RECORDS FOR THE TASK:

□ □ □

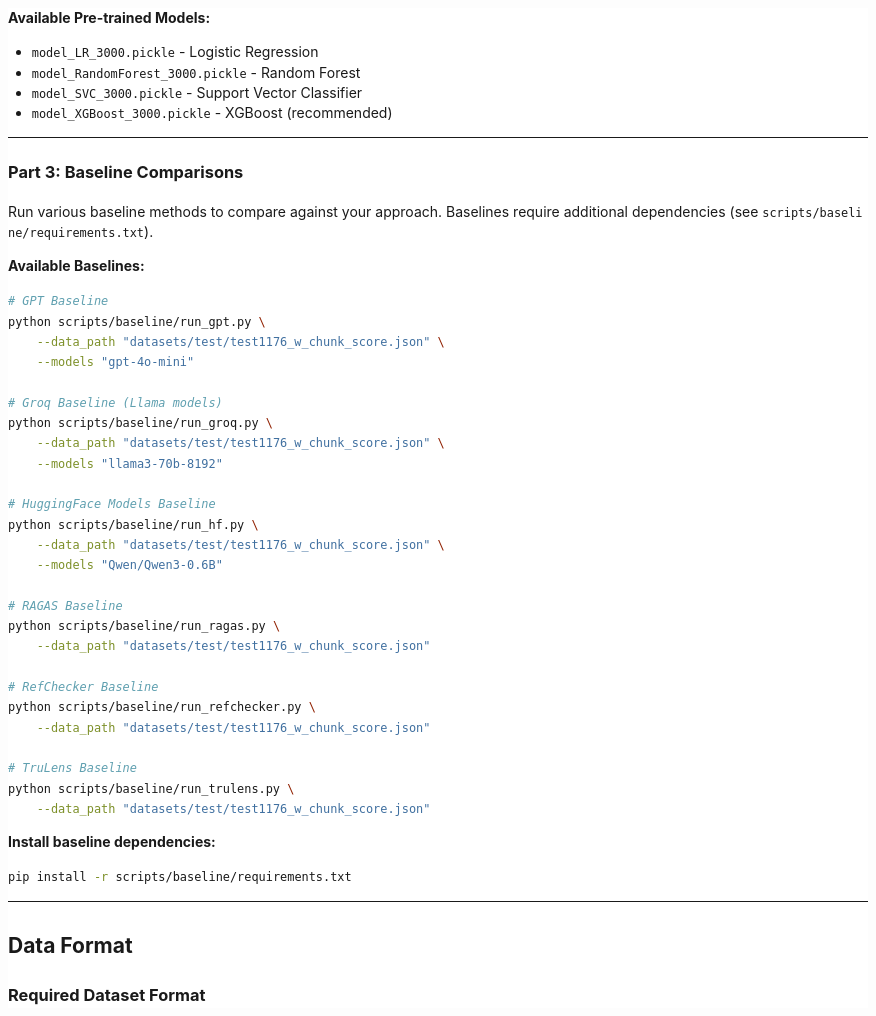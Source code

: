 **Available Pre-trained Models:**
- `model_LR_3000.pickle` - Logistic Regression
- `model_RandomForest_3000.pickle` - Random Forest
- `model_SVC_3000.pickle` - Support Vector Classifier
- `model_XGBoost_3000.pickle` - XGBoost (recommended)

---

### Part 3: Baseline Comparisons

Run various baseline methods to compare against your approach. Baselines require additional dependencies (see `scripts/baseline/requirements.txt`).

**Available Baselines:**

```bash
# GPT Baseline
python scripts/baseline/run_gpt.py \
    --data_path "datasets/test/test1176_w_chunk_score.json" \
    --models "gpt-4o-mini"

# Groq Baseline (Llama models)
python scripts/baseline/run_groq.py \
    --data_path "datasets/test/test1176_w_chunk_score.json" \
    --models "llama3-70b-8192"

# HuggingFace Models Baseline
python scripts/baseline/run_hf.py \
    --data_path "datasets/test/test1176_w_chunk_score.json" \
    --models "Qwen/Qwen3-0.6B"

# RAGAS Baseline
python scripts/baseline/run_ragas.py \
    --data_path "datasets/test/test1176_w_chunk_score.json"

# RefChecker Baseline
python scripts/baseline/run_refchecker.py \
    --data_path "datasets/test/test1176_w_chunk_score.json"

# TruLens Baseline
python scripts/baseline/run_trulens.py \
    --data_path "datasets/test/test1176_w_chunk_score.json"
```

**Install baseline dependencies:**
```bash
pip install -r scripts/baseline/requirements.txt
```

---

## Data Format

### Required Dataset Format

□ □ □

EXERCISE AIM: How many lines in this material contain the string "Baselines"? State the number alone.

TASK OUTPUT: 2